Bizler büyük yalancılarız. Aslında aç Afrikalıları, yoksulları, kanser hastalarını ya da kaçak getirilen Rus hayat kadınlarını önemsediğimiz yok. Sadece bazılarımızda yardım çağrısını reddedecek içgüdü yok.

Belki böyle konuşarak büyük günahlar işledim. Belki nefret kazandım. Belki sözlerime inanmıyorum bile. Yine de mazeretim var. Benim bir yeteneğim sorgusuzca farklı açılardan bakabilmek. Bu yüzden kimseyi yargılamıyorum. Ben sizin düşünmediğiniz, düşünmeyi ayıp gördüğünüz, düşünmemek için eğitildiğiniz noktalardan size haberler getiriyorum. Elçiye zeval olmaz.

6 Ağustos 2011 Cumartesi

Motor Cilası

Şu sıralar günleri dakikası dakikasına hissederek yaşıyorum. Günün sonunda her şeyi anına göre hatırlıyor oluyorum. "Bugün amma çabuk/yavaş geçti" lafı lügatımdan çıktı. Geçmiş ve gelecek orta mesafede duruyor bugüne.

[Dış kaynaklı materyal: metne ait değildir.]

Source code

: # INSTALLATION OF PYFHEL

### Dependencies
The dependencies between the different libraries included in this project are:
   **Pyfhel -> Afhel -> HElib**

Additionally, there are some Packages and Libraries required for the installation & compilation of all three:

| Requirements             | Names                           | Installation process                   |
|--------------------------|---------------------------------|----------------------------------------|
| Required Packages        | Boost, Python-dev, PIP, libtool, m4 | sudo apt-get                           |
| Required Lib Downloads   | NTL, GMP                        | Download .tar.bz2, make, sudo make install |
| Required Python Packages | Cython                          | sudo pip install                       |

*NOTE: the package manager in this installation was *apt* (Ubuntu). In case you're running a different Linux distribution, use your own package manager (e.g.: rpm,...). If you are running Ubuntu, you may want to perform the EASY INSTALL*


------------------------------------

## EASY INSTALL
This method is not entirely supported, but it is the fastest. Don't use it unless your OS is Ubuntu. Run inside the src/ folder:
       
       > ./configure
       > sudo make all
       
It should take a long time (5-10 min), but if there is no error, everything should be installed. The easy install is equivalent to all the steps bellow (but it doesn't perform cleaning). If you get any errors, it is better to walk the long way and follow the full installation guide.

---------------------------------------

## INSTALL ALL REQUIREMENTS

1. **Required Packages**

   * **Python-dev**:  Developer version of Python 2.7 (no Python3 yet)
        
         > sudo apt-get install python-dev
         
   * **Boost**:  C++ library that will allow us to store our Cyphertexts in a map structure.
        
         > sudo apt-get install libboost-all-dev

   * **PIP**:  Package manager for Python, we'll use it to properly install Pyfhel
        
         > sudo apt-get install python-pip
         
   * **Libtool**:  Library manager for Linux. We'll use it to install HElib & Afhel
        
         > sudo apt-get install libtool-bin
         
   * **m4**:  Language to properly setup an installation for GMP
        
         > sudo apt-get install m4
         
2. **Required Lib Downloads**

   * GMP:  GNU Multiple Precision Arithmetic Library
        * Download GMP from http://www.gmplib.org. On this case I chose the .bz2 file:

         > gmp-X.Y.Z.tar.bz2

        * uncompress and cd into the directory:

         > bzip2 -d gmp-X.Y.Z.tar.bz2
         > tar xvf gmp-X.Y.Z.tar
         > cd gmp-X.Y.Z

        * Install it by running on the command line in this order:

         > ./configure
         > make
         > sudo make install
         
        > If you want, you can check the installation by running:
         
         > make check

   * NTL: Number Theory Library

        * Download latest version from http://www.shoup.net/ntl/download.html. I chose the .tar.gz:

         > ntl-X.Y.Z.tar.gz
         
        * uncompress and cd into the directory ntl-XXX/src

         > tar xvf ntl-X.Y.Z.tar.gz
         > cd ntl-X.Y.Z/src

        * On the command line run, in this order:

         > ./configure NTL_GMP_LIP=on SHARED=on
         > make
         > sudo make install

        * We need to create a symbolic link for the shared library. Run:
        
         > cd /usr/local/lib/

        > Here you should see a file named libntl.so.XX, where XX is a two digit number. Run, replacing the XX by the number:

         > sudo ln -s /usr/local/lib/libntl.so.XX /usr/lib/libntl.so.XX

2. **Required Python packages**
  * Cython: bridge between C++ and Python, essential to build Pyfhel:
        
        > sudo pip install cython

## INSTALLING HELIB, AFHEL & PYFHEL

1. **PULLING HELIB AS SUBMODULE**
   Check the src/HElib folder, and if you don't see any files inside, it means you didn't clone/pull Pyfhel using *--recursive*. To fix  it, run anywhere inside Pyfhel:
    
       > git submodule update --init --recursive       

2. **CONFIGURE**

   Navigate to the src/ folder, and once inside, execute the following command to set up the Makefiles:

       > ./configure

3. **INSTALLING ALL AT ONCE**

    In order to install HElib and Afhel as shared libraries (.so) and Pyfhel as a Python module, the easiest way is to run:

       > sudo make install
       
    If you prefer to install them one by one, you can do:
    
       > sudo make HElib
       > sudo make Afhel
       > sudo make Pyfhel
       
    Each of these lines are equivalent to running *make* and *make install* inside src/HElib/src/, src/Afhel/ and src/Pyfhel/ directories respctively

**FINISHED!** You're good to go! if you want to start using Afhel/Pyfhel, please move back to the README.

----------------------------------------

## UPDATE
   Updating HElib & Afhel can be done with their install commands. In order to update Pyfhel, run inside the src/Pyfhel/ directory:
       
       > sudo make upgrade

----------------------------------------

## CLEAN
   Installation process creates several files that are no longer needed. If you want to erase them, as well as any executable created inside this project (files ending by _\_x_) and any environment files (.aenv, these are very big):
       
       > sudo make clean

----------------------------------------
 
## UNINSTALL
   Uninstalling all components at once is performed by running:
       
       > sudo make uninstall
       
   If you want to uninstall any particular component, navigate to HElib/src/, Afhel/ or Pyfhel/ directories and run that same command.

Bilen bilsin buradan, pazar günü evden çıkmıyorum. Aramaya falan kalkmayın, bir günlüğüne hastayım. Hatta iki bacağımı birden kırdım. Pazar günü komadayım. Evi yakmak pahasına kahve yapıp odamı düzenlemekle uğraşacağım, film izleyip kitap okuyacağım, yatıp blog yazacağım. Kahvaltıda hafif müzik dinleyeceğim. Hatta amele atleti giyeceğim.

Yaz bitiyor. Gün be gün yerini sonbahara bırakıyor. Yazın bitişi parlak güneşte veya sıcaklıkta değil, plajlarda veya yanık tenlerde değil, keten gömlekler veya parmak arası terliklerde değil, ama sert esen rüzgarda, takvimin kopan sayfalarında, dershanelerin hazırlıklarında ve yavaşça kalabalığına kavuşan şehirlerde.

Artık kendi hayatımı kurmalıyım sanki bir de. Kendi kararlarım, kendi sorumluluklarım, kendi zevklerim ve kendi özgürlüklerim. Gerçi daha on yedimdeyim, yarın sabah kalkınca iki yumurta kırabileceğimi sanmıyorum. Ama önemli olan bu değil.

Hafif müzik güzel şey. Amaç değil araç olur ya müzik bazen, başka bir işle meşgulken mesela. O zaman çok keyifli. Ama uzun yola gitmez mesela, orada ciddi ciddi müzik dinlemek lazım. Hafif müziği nereden tanıyacağınıza gelince, bir müziğin melodisine ve sözlerine dikkat etmiyorsanız o müzik hafiftir. Hafif müziğin öznel bir kavram olmasına ise değinmeyeceğim.

Bir de bazıları çeşitli ünlülere hayran oluyor ya, ben o his nasıl bir şey bilmiyorum. Hani şu genelde Johnny Depp veya Adriana Lima'nın merkezi olduğu muhabbet. Cidden, bir ünlü için kafayı yiyemiyorum. Sevdiğim ünlüler var, hatta rol model aldığım ünlüler var, ama hiç biri uğruna kendimden geçmiyorum, geçemiyorum.

Bu yazıyı içlerinde bir erkek çocuğu besleyen kızlara, Moda sahilinde en az bir bira içmiş olan herkese, bahçıvanlara, Dubrovnik'e ve onu görmüş olanlara, Manisa'nın sıcağına, geyik muhabbeti kavramına, Henry Ford'a ve Nevada eyaletine ithaf ediyorum. İyi geceler.